All dies seien Maßnahmen, um die Ausbreitung des Coronavirus so gut wie möglich zu verlangsamen. Man wolle ältere und chronisch kranke Menschen schützen. Dafür seien drastische Maßnahmen nötig.

Die Landesregierung schließt eine Verlängerung des Zeitraumes der Schließungen nicht aus. Planungen für dieses Szenario würden derzeit laufen. Ziel sei es jedoch das Virus gerade in der Anfangszeit einzudämmen. Eine Schulschließung auf Dauer würde keinen nachhaltigen Effekt haben.

"Leben retten"



Es gehe darum Leben zu retten, sagte Ministerpräsident Stephan Weil. Er spricht von einem Fünftel der Bevölkerung, das einen schweren Verlauf der Krankheit zu erwarten habe.

Betreuungsangebote im Notbetrieb



Betreuungsangebote sollen im Notbetrieb vorgehalten werden. Die Ausführung obliege den jeweiligen Kommunen und Trägern. Lehrkräfte müssen weiterhin die Schulen aufsuchen und ihrer Dienstpflicht nachkommen, so das auch hier Angebote entstehen könnten.
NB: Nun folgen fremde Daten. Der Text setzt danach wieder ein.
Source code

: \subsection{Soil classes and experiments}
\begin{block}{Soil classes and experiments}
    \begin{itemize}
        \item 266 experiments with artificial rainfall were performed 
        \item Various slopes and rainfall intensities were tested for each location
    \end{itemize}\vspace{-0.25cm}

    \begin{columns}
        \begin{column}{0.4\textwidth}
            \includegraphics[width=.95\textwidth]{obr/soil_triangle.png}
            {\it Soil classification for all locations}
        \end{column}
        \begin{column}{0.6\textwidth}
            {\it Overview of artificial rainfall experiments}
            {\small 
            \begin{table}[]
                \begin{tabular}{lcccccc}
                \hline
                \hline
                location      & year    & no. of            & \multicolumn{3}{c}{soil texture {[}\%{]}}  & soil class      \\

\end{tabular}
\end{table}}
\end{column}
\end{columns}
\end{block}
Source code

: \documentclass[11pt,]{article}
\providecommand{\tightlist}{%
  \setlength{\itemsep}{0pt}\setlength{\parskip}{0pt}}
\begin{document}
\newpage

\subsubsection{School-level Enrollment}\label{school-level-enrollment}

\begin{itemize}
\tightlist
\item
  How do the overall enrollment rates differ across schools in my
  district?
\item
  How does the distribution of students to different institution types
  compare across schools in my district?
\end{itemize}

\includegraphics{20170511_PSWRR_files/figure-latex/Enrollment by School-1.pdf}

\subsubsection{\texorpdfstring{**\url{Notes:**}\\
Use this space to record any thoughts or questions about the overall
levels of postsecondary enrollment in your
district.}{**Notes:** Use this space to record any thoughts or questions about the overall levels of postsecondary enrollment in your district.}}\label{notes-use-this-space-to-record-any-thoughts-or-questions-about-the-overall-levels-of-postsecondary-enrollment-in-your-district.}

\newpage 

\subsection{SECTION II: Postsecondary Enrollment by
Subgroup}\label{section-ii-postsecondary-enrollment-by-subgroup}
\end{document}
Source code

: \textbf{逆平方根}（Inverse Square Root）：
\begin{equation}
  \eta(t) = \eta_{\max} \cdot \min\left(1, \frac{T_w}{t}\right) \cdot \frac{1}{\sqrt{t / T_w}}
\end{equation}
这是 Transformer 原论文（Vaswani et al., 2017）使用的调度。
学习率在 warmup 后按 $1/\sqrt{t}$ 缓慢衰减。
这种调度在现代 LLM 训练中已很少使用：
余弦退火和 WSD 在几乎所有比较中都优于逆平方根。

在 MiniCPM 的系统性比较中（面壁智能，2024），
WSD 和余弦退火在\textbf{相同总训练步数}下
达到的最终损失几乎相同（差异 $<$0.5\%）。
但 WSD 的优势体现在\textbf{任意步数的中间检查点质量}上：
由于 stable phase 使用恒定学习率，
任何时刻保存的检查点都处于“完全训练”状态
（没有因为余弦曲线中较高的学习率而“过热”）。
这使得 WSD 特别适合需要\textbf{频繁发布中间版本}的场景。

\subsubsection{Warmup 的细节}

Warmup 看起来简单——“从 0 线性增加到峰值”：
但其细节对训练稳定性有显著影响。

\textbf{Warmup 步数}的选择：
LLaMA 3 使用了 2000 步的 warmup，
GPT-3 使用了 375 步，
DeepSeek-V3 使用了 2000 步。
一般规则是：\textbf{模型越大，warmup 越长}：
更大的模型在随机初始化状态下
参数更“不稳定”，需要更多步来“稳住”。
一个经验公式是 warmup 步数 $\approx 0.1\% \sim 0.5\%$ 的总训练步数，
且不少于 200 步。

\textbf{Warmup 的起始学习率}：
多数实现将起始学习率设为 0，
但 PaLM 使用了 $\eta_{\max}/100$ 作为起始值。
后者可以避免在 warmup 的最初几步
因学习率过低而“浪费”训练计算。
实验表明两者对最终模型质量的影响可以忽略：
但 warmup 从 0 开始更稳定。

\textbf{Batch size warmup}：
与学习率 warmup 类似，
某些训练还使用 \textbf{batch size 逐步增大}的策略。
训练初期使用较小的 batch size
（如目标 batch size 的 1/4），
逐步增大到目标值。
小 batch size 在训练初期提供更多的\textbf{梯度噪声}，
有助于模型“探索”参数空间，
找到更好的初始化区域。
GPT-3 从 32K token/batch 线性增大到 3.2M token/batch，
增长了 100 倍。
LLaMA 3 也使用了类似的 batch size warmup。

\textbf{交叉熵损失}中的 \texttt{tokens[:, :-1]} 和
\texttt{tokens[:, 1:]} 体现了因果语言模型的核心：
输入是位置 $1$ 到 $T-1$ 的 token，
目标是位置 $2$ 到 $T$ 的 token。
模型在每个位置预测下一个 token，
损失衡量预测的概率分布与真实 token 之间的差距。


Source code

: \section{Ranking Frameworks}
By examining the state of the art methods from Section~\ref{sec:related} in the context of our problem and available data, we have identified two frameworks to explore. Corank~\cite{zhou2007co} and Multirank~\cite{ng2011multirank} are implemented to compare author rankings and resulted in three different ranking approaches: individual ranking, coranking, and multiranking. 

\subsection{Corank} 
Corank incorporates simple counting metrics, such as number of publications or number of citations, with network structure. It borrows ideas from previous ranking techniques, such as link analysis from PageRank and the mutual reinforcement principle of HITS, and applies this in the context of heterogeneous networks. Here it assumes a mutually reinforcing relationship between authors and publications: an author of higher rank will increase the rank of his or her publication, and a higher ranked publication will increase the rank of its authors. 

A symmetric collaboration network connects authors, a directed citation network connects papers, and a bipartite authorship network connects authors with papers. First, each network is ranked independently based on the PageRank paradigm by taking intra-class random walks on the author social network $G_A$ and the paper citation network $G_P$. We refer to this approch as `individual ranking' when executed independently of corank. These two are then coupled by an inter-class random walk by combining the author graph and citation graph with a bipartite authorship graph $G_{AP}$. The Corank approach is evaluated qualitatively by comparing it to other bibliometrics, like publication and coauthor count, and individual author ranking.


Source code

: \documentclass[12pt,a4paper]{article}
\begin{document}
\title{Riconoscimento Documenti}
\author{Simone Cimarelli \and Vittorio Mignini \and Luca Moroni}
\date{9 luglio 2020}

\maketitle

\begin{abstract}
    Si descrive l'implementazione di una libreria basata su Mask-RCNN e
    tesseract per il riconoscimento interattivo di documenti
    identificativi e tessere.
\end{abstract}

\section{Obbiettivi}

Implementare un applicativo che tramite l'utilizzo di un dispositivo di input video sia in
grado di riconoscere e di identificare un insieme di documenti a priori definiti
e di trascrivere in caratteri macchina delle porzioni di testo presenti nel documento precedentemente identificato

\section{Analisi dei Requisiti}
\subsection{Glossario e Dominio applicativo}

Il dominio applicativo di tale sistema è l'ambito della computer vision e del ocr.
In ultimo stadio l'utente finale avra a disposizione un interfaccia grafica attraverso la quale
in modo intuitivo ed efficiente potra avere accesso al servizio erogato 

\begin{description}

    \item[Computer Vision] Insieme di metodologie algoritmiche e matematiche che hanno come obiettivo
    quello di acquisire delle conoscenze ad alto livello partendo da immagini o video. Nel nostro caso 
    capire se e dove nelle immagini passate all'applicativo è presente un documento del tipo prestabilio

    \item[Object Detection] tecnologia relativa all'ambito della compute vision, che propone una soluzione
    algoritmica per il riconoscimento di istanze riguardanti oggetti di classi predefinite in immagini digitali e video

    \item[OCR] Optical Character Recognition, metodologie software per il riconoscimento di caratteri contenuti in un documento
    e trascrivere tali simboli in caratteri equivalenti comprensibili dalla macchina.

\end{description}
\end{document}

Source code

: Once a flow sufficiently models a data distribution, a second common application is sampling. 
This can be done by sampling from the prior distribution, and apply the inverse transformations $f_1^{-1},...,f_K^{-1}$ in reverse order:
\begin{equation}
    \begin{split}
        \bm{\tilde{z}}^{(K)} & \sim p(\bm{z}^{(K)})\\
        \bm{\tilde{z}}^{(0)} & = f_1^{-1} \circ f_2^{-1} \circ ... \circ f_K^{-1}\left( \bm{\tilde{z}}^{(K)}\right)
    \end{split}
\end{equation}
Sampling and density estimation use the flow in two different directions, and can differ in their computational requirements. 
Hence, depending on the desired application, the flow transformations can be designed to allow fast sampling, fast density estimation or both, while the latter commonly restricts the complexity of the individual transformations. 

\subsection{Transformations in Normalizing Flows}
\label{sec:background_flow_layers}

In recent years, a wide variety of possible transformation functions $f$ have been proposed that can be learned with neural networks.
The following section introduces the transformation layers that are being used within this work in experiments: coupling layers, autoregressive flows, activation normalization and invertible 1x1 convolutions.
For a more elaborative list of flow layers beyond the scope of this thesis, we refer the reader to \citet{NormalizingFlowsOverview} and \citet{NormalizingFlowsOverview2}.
Diese Notbetreuung soll in kleinen Gruppen stattfinden und auf das notwendige Maß begrenzt werden.

Für Beschäftige aus den Bereichen Pflege, Gesundheit, Medizin und öffentliche Sicherheit wie Polizei, Justiz, Rettungsdienste, Feuerwehr und Katastrophenschutz, sowie zur Aufrechterhaltung der Daseinsvorsorge soll eine Notbetreuung für Schülerinnen und Schüler bis maximal Schuljahrgang 8 in Schulen angeboten werden. Auch in Kindertagesstätten können Notgruppen gebildet werden. Diese Notbetreuung soll in kleinen Gruppen stattfinden und auf das notwendige Maß begrenzt werden.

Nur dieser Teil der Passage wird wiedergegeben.